10. Avantages et primes spécifiques au métier
Le secteur de l’insertion bénéficie de dispositifs sociaux propres. Les avantages listés ci-dessous sont cumulables dans certaines structures (collectivités, associations loi 1901).
- Prime Ségur : 240 € brut/an (pour les personnels relevant de la fonction publique hospitalière ou territoriale, source DGCL 2026).
- Indemnité de résidence : entre 0,5 % et 3 % du brut (selon la zone, collectivités territoriales).
- Indemnité de sujétion spéciale : 600 € à 1 200 € brut/an pour les postes en zone urbaine sensible (QPV, ZUS).
- Prime annuelle CCN 66 : 2 % à 3 % du salaire brut, sous condition d’ancienneté (après 2 ans).
- Chèques vacances : plafond de 500 €/an sous conditions de ressources (comité d’entreprise dans les ETI).
- Mutuelle obligatoire : prise en charge à 50 % minimum par l’employeur (loi ANI, sécurisation 2025).
- Action Logement : mobilité professionnelle aidée sécurisée (prêt à taux zéro pour déménagement).
Dans le privé (ADECCO Insertion, Randstad France), les avantages incluent souvent un abondement de 5 % du salaire sur un plan épargne retraite (PERCO).
11. Outils pour benchmarker son salaire
Pour objectiver sa négociation, le Chargé d’Insertion peut consulter plusieurs ressources mises à jour en 2026.
- Glassdoor France : collecte anonyme des salaires avec filtre par poste. Environ 350 contributions pour « Chargé d’insertion » en 2025.

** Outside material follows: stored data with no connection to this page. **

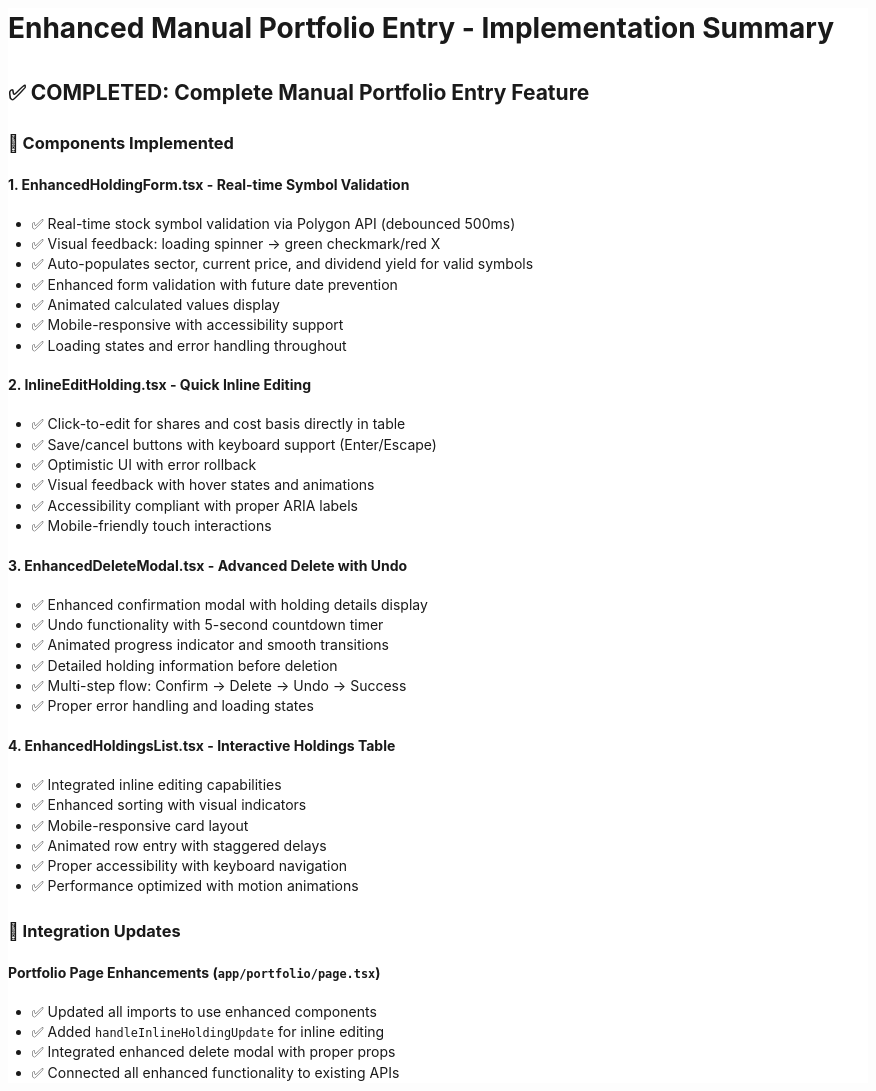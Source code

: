 # Enhanced Manual Portfolio Entry - Implementation Summary

## ✅ COMPLETED: Complete Manual Portfolio Entry Feature

### 🚀 Components Implemented

#### 1. **EnhancedHoldingForm.tsx** - Real-time Symbol Validation
- ✅ Real-time stock symbol validation via Polygon API (debounced 500ms)
- ✅ Visual feedback: loading spinner → green checkmark/red X
- ✅ Auto-populates sector, current price, and dividend yield for valid symbols
- ✅ Enhanced form validation with future date prevention
- ✅ Animated calculated values display
- ✅ Mobile-responsive with accessibility support
- ✅ Loading states and error handling throughout

#### 2. **InlineEditHolding.tsx** - Quick Inline Editing
- ✅ Click-to-edit for shares and cost basis directly in table
- ✅ Save/cancel buttons with keyboard support (Enter/Escape)
- ✅ Optimistic UI with error rollback
- ✅ Visual feedback with hover states and animations
- ✅ Accessibility compliant with proper ARIA labels
- ✅ Mobile-friendly touch interactions

#### 3. **EnhancedDeleteModal.tsx** - Advanced Delete with Undo
- ✅ Enhanced confirmation modal with holding details display
- ✅ Undo functionality with 5-second countdown timer
- ✅ Animated progress indicator and smooth transitions
- ✅ Detailed holding information before deletion
- ✅ Multi-step flow: Confirm → Delete → Undo → Success
- ✅ Proper error handling and loading states

#### 4. **EnhancedHoldingsList.tsx** - Interactive Holdings Table
- ✅ Integrated inline editing capabilities
- ✅ Enhanced sorting with visual indicators
- ✅ Mobile-responsive card layout
- ✅ Animated row entry with staggered delays
- ✅ Proper accessibility with keyboard navigation
- ✅ Performance optimized with motion animations

### 🔧 Integration Updates

#### Portfolio Page Enhancements (`app/portfolio/page.tsx`)
- ✅ Updated all imports to use enhanced components
- ✅ Added `handleInlineHoldingUpdate` for inline editing
- ✅ Integrated enhanced delete modal with proper props
- ✅ Connected all enhanced functionality to existing APIs
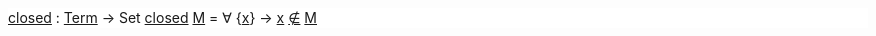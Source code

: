 </a
      ><a name="8176" href="StlcProp.html#8176" class="Function"
      >closed</a
      ><a name="8182"
      > </a
      ><a name="8183" class="Symbol"
      >:</a
      ><a name="8184"
      > </a
      ><a name="8185" href="Stlc.html#3485" class="Datatype"
      >Term</a
      ><a name="8189"
      > </a
      ><a name="8190" class="Symbol"
      >&#8594;</a
      ><a name="8191"
      > </a
      ><a name="8192" class="PrimitiveType"
      >Set</a
      ><a name="8195"
      >
</a
      ><a name="8196" href="StlcProp.html#8176" class="Function"
      >closed</a
      ><a name="8202"
      > </a
      ><a name="8203" href="StlcProp.html#8203" class="Bound"
      >M</a
      ><a name="8204"
      > </a
      ><a name="8205" class="Symbol"
      >=</a
      ><a name="8206"
      > </a
      ><a name="8207" class="Symbol"
      >&#8704;</a
      ><a name="8208"
      > </a
      ><a name="8209" class="Symbol"
      >{</a
      ><a name="8210" href="StlcProp.html#8210" class="Bound"
      >x</a
      ><a name="8211" class="Symbol"
      >}</a
      ><a name="8212"
      > </a
      ><a name="8213" class="Symbol"
      >&#8594;</a
      ><a name="8214"
      > </a
      ><a name="8215" href="StlcProp.html#8210" class="Bound"
      >x</a
      ><a name="8216"
      > </a
      ><a name="8217" href="StlcProp.html#8135" class="Function Operator"
      >&#8713;</a
      ><a name="8218"
      > </a
      ><a name="8219" href="StlcProp.html#8203" class="Bound"
      >M</a
      >
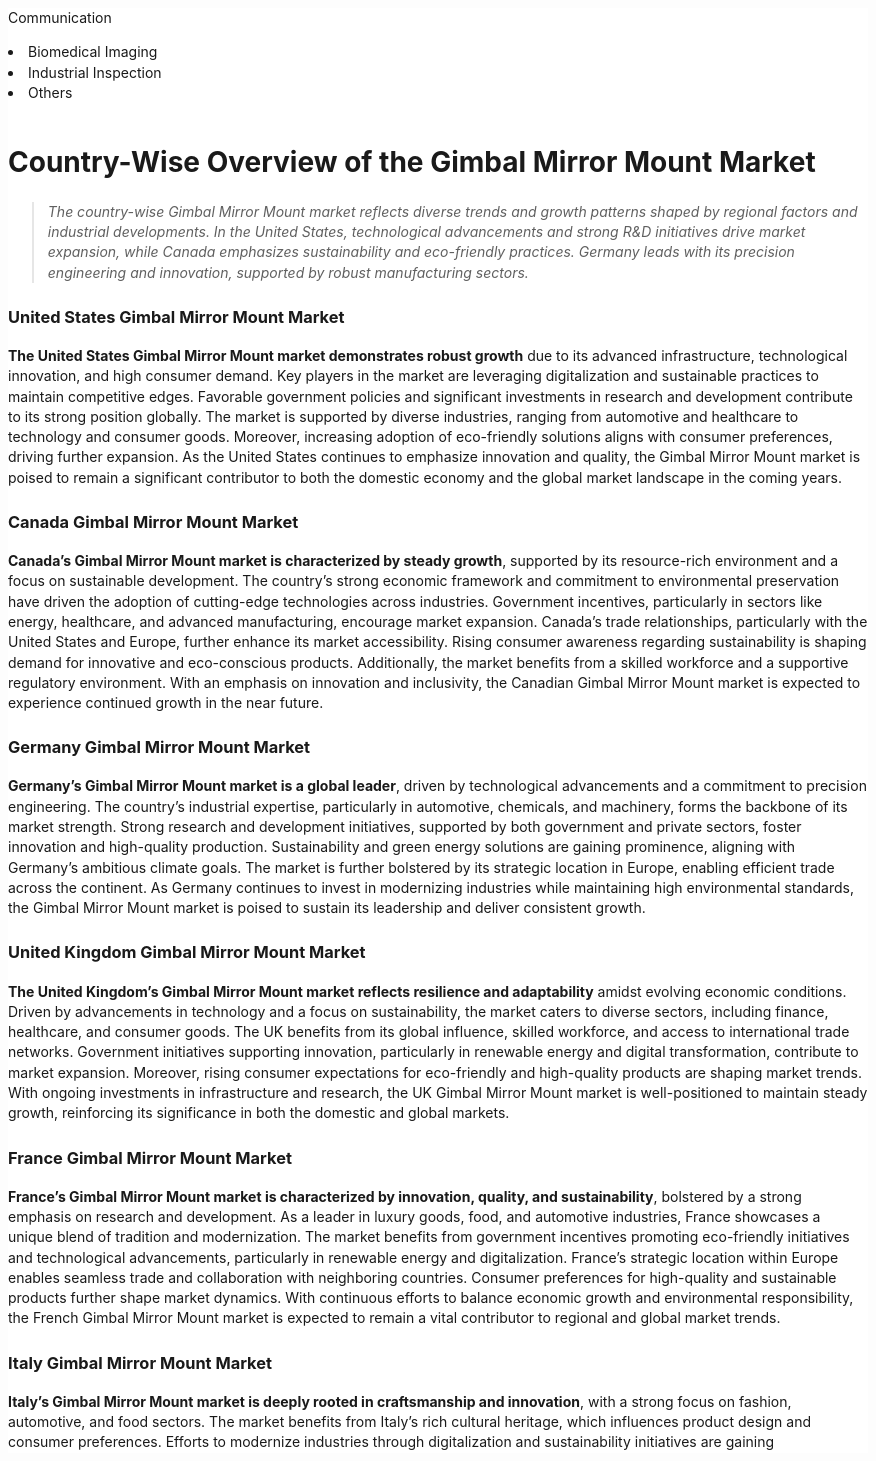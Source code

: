 Communication</li><li>Biomedical Imaging</li><li>Industrial Inspection</li><li>Others</li></ul><h1><span class="">Country-Wise Overview of the Gimbal Mirror Mount Market<br /></span></h1><blockquote><p><em><span class="">The country-wise Gimbal Mirror Mount market reflects diverse trends and growth patterns shaped by regional factors and industrial developments. In the United States, technological advancements and strong R&amp;D initiatives drive market expansion, while Canada emphasizes sustainability and eco-friendly practices. Germany leads with its precision engineering and innovation, supported by robust manufacturing sectors.</span></em></p></blockquote><h3><strong>United States Gimbal Mirror Mount Market</strong></h3><p><strong>The United States Gimbal Mirror Mount market demonstrates robust growth</strong> due to its advanced infrastructure, technological innovation, and high consumer demand. Key players in the market are leveraging digitalization and sustainable practices to maintain competitive edges. Favorable government policies and significant investments in research and development contribute to its strong position globally. The market is supported by diverse industries, ranging from automotive and healthcare to technology and consumer goods. Moreover, increasing adoption of eco-friendly solutions aligns with consumer preferences, driving further expansion. As the United States continues to emphasize innovation and quality, the Gimbal Mirror Mount market is poised to remain a significant contributor to both the domestic economy and the global market landscape in the coming years.</p><h3><strong>Canada Gimbal Mirror Mount Market</strong></h3><p><strong>Canada&rsquo;s Gimbal Mirror Mount market is characterized by steady growth</strong>, supported by its resource-rich environment and a focus on sustainable development. The country&rsquo;s strong economic framework and commitment to environmental preservation have driven the adoption of cutting-edge technologies across industries. Government incentives, particularly in sectors like energy, healthcare, and advanced manufacturing, encourage market expansion. Canada&rsquo;s trade relationships, particularly with the United States and Europe, further enhance its market accessibility. Rising consumer awareness regarding sustainability is shaping demand for innovative and eco-conscious products. Additionally, the market benefits from a skilled workforce and a supportive regulatory environment. With an emphasis on innovation and inclusivity, the Canadian Gimbal Mirror Mount market is expected to experience continued growth in the near future.</p><h3><strong>Germany Gimbal Mirror Mount Market</strong></h3><p><strong>Germany&rsquo;s Gimbal Mirror Mount market is a global leader</strong>, driven by technological advancements and a commitment to precision engineering. The country&rsquo;s industrial expertise, particularly in automotive, chemicals, and machinery, forms the backbone of its market strength. Strong research and development initiatives, supported by both government and private sectors, foster innovation and high-quality production. Sustainability and green energy solutions are gaining prominence, aligning with Germany&rsquo;s ambitious climate goals. The market is further bolstered by its strategic location in Europe, enabling efficient trade across the continent. As Germany continues to invest in modernizing industries while maintaining high environmental standards, the Gimbal Mirror Mount market is poised to sustain its leadership and deliver consistent growth.</p><h3><strong>United Kingdom Gimbal Mirror Mount Market</strong></h3><p><strong>The United Kingdom&rsquo;s Gimbal Mirror Mount market reflects resilience and adaptability</strong> amidst evolving economic conditions. Driven by advancements in technology and a focus on sustainability, the market caters to diverse sectors, including finance, healthcare, and consumer goods. The UK benefits from its global influence, skilled workforce, and access to international trade networks. Government initiatives supporting innovation, particularly in renewable energy and digital transformation, contribute to market expansion. Moreover, rising consumer expectations for eco-friendly and high-quality products are shaping market trends. With ongoing investments in infrastructure and research, the UK Gimbal Mirror Mount market is well-positioned to maintain steady growth, reinforcing its significance in both the domestic and global markets.</p><h3><strong>France Gimbal Mirror Mount Market</strong></h3><p><strong>France&rsquo;s Gimbal Mirror Mount market is characterized by innovation, quality, and sustainability</strong>, bolstered by a strong emphasis on research and development. As a leader in luxury goods, food, and automotive industries, France showcases a unique blend of tradition and modernization. The market benefits from government incentives promoting eco-friendly initiatives and technological advancements, particularly in renewable energy and digitalization. France&rsquo;s strategic location within Europe enables seamless trade and collaboration with neighboring countries. Consumer preferences for high-quality and sustainable products further shape market dynamics. With continuous efforts to balance economic growth and environmental responsibility, the French Gimbal Mirror Mount market is expected to remain a vital contributor to regional and global market trends.</p><h3><strong>Italy Gimbal Mirror Mount Market</strong></h3><p><strong>Italy&rsquo;s Gimbal Mirror Mount market is deeply rooted in craftsmanship and innovation</strong>, with a strong focus on fashion, automotive, and food sectors. The market benefits from Italy&rsquo;s rich cultural heritage, which influences product design and consumer preferences. Efforts to modernize industries through digitalization and sustainability initiatives are gaining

- Talents.com (ex‑Wizbii) : enquête salariale annuelle, section social/insertion, avec possibilité de comparer par région.
- APEC : fiche métier « Chargé d’insertion » (mise à jour 2026) avec déciles et médianes par niveau.
- France Travail : BMO (Besoin en main-d’œuvre) intègre les rémunérations déclaratives des recruteurs.
- Observatoire des métiers de l’ESS (géré par l’UDES) : rapport triennal 2025-2027 avec grilles par poste.
- Statistiques Insee « DADS » : salaire net horaire moyen par catégorie socioprofessionnelle (Professions intermédiaires – K2104).
- Mon Compte Formation : référence des certifications éligibles, utile pour valoriser un plan de développement des compétences.
Ces ressources, croisées avec les données de la présente fiche, donnent au salarié une base pour demander un réexamen de sa rémunération en entretien individuel. Levier primordial : l’argumentaire chiffré, fondé sur des sources nommées, permet de dépasser le simple ressenti.
En 2026, le métier de Chargé d’Insertion reste sous tension salariale, avec une médiane de 23 700 € et un écart Paris/régions marqué (+18 %). L’exposition à l’IA (79 %) invite à développer des compétences en suivi personnalisé et en délégation des tâches automatisables pour préserver sa valeur sur le marché. Les grilles présentées, les tableaux régionaux et sectoriels, et les listes de leviers de négociation fournissent au professionnel des outils concrets pour défendre sa rémunération.